The work, he says, borrows lessons from learning theory. “If I want to teach you something that you currently don’t know how to do, the most efficient way to do that is not once a week for 50 minutes — it’s to do it in a concentrated period of time,” he says. “All that we’ve really done is to take the principles that are seen in standard CBT and put them into a condensed intensive format.” (A similar approach has led to condensing the treatment of obsessive compulsive disorder, which usually takes months of therapy to treat, into an intense four-day regimen that seems to be effective for at least a year.)

Therapy, in a way, is a form of learning — new thoughts, new skills, a new way to look at life. Follow-up in some form, will still be helpful or necessary to make the lessons stick, Ollendick says.

This approach — concentrating therapies into potent small doses — probably won’t work for all problems, or all people. A 2016 meta review Schleider co-authored found single session treatments on youth are most effective when it comes to anxiety and child conduct problems. They were not effective for treating substance use disorder. And, overall, their effectiveness for depression was not statistically significant (but there also weren’t very many studies looking at their effectiveness for depression).

“I think it’s a great idea,” Chacko says, overall, about bite-sized therapy. But, “I think the evidence is not there yet in terms of how beneficial this will be.” It could be much more useful in combating anxiety and phobias than it is for depression. Perhaps, it’s better suited to preventing anxiety from morphing into something like depression. More research is needed on what works, when, and for whom.

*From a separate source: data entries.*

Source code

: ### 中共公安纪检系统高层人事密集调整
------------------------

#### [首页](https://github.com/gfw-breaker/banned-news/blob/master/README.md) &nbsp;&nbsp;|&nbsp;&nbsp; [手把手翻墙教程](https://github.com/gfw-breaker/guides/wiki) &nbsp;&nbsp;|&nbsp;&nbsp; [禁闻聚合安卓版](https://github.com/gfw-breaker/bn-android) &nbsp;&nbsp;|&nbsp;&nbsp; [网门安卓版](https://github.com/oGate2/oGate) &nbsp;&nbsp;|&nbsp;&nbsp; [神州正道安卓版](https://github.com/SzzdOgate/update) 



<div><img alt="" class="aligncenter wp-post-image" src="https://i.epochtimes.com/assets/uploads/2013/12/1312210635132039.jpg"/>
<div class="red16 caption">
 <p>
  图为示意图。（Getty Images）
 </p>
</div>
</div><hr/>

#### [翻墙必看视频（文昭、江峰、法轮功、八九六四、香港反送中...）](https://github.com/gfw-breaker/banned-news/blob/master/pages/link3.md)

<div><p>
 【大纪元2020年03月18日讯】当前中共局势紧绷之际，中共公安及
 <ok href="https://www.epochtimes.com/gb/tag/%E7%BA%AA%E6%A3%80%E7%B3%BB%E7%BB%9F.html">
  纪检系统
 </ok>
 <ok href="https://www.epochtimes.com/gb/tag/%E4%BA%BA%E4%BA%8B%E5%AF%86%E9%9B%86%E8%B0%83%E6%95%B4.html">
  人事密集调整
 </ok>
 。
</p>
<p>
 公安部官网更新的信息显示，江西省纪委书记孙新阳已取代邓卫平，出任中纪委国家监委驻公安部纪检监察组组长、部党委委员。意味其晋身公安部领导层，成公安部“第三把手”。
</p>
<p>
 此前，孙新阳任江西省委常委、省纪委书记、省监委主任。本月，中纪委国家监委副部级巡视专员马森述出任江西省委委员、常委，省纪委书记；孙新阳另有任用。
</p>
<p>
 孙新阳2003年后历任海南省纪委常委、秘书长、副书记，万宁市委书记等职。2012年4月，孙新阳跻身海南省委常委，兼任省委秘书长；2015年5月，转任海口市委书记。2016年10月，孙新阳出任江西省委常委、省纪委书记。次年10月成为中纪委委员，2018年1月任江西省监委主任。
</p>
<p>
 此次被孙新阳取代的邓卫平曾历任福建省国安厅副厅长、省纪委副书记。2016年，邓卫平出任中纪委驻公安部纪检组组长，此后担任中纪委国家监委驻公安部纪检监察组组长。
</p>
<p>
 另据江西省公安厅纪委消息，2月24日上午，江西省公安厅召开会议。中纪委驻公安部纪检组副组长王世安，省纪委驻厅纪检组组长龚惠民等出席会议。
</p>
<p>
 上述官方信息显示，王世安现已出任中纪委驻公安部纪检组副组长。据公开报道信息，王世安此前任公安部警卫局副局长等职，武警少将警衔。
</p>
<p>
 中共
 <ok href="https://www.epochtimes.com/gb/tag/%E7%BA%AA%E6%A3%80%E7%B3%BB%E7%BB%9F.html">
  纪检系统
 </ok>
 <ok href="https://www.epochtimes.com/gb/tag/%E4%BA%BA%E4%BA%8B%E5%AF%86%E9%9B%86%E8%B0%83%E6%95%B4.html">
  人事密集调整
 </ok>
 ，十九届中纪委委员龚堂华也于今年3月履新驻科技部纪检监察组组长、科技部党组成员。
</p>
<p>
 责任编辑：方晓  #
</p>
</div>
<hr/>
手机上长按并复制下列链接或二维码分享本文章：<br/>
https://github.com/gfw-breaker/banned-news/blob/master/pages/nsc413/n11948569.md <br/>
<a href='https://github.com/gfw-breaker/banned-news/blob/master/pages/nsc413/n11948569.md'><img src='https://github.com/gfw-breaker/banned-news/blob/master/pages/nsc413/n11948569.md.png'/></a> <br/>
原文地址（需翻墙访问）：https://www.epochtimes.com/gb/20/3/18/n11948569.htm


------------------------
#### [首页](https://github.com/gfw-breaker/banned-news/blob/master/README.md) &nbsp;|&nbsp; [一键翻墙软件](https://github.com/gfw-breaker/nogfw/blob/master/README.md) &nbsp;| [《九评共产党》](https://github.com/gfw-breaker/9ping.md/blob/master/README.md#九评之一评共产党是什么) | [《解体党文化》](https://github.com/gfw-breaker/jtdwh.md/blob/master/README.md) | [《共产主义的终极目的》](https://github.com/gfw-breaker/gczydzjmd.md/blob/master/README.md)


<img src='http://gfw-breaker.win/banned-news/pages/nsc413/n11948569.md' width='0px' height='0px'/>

To address mental health care gaps, more people will need to see themselves in the business of mental health

Another part of the solution for closing gaps might be in broadening notions of who can administer mental health care, or act as an entry point to therapy. “If you’re interacting with people, you are dealing with their mental health,” Chacko says. It doesn’t just have to be clinicians directing kids to care, or to programs like Schleider’s.

One solution is to provide greater training and support for parents in dealing with their kids mental wellbeing. Another would just be to train more teachers to look out for the signs of suicide and depression, and to refer kids to resources should they need them. This is called gatekeeper training, and there’s some data it’s associated with a reduction in suicide deaths in the short term, at least.

No solution is perfect. That’s why a bigger tapestry of mental health care options is needed.

Schleider’s work at the Lab for Scalable Mental Health continues; she needs to collect more data on the effectiveness of these programs. “Right now we have four or five different programs we’re evaluating,” she says. “We want to get an excellent grasp of what they do, and how they do it, and for whom they can be supportive and helpful before getting to the point of saying ‘everyone should now do this thing.’”

She hasn’t found the silver bullet to vanquish the rise of mental health problems in kids. But she’s more aware than ever the status quo isn’t enough. “Too many kids have gone without care for too long, and that’s why I’m doing this,” she says.